In his three years at Real Madrid, Mourinho had at various times Mesut Ozil, Kaka, Luka Modric, Sergio Canales and, briefly, Guti and Rafael Van der Vaart.

At Chelsea he works with Oscar, Eden Hazard, Willian, Andre Schurrle and the Nigerian John Obi Mikel, who, like Modric, began his career in the role, but has since found a niche deeper in midfield.

At Chelsea, Mourinho has overseen the sale of Juan Mata, Chelsea’s Player of the Year in 2013, and the loaning out of Kevin De Bruyne, the Belgian who operates in a No 10 position at Wolfsburg.

Both Mata and De Bruyne were criticised by the Chelsea head coach for not attending to the defensive aspects of their midfield work. Oscar, meanwhile, was celebrated from the outset as the squad’s “best No 10”.

Madrid and Chelsea are the two clubs at which Mourinho has not won the Champions League, the competition in whose quarter-finals the Londoners host Galatasaray tonight, after a 1-1 draw in the first leg in Istanbul.
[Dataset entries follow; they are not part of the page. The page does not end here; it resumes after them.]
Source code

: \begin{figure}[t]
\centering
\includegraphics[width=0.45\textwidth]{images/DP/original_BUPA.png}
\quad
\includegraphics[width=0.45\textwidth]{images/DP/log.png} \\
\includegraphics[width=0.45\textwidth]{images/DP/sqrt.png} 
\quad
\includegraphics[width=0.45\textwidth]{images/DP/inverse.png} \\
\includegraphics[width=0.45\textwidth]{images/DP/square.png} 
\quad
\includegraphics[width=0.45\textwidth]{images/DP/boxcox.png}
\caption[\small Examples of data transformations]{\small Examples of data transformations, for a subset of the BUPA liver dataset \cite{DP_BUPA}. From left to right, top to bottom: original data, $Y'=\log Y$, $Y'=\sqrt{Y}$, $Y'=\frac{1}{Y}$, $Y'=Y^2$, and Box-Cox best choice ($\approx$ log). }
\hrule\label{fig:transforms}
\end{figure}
At Porto and at Inter Milan, he built European champion teams around clear, irreplaceable No 10s. Porto’s football in 2004 was lubricated by Deco at the front of a midfield diamond; Inter in 2009/10 made Dutchman Wesley Sneijder the focus of their game plan.

Sneijder, now of Galatasaray, would bow to nobody in his admiration of Mourinho’s qualities both as tactician and man-manager.

“A year playing under Mourinho is worth 10 years with other coaches,” Sneijder said last year, after revealing he had asked the Portuguese’s advice on whether to join the Turkish club from Inter in January 2013, when his career in Italy, at an Inter who stumbled after Mourinho, was drifting.

Mourinho made him feel crucial to Inter, a 10-out-of-10 No 10.

Sneijder is important to Galatasaray, too, although the topic of how he is best used is regularly under scrutiny. Coach Roberto Mancini has Sneijder starting games, typically, from a position wide on the left and, from there, supplying passes and crosses to Didier Drogba at centre forward.

Since January he has been developing a relationship with the Brazilian left-back Alex Telles, who likes to overlap.

Is that the best role for Sneijder? Not according to Louis Van Gaal, the experienced and opinionated coach of Holland.

“He would never play on the left of midfield for us,” Van Gaal said before the Dutch team’s latest international, against France. “You want him where he can make the difference.”

Van Gaal was reported to have advised Sneijder to seek a move to Chelsea last summer and a reunion with Mourinho.

Mancini, though, has a clear idea of how he wants his front six to work and, in the first leg against Chelsea, it was initially a very bold idea, with Sneijder pushed high up the flank and central midfielders, Felipe Melo and skipper Selcuk Inan, also pressing from forward of the halfway line.

Chelsea punished the space behind the high line to take the lead. Mancini then reconfigured and Galatasaray played with more security and confidence.

Close observers of Mancini’s team believe he has his senior players functioning well together.

“They like to open up from the back and push their full-backs quite high,” says Slaven Bilic, the coach of Besiktas, the Istanbul club challenging Galatasaray and Fenerbahce at the top of the Turkish league.

“But if you neutralise the main players in the midfield, Melo, Selcuk, Sneijder, then you give yourself a chance against them.”

After a weekend when they received two red cards – Willian and Ramires were sent off in Saturday’s defeat against Aston Villa – Chelsea will be wary of how forcefully and cleanly they neutralise Mancini’s creators.

Sneijder can also be a magician with a direct free kick.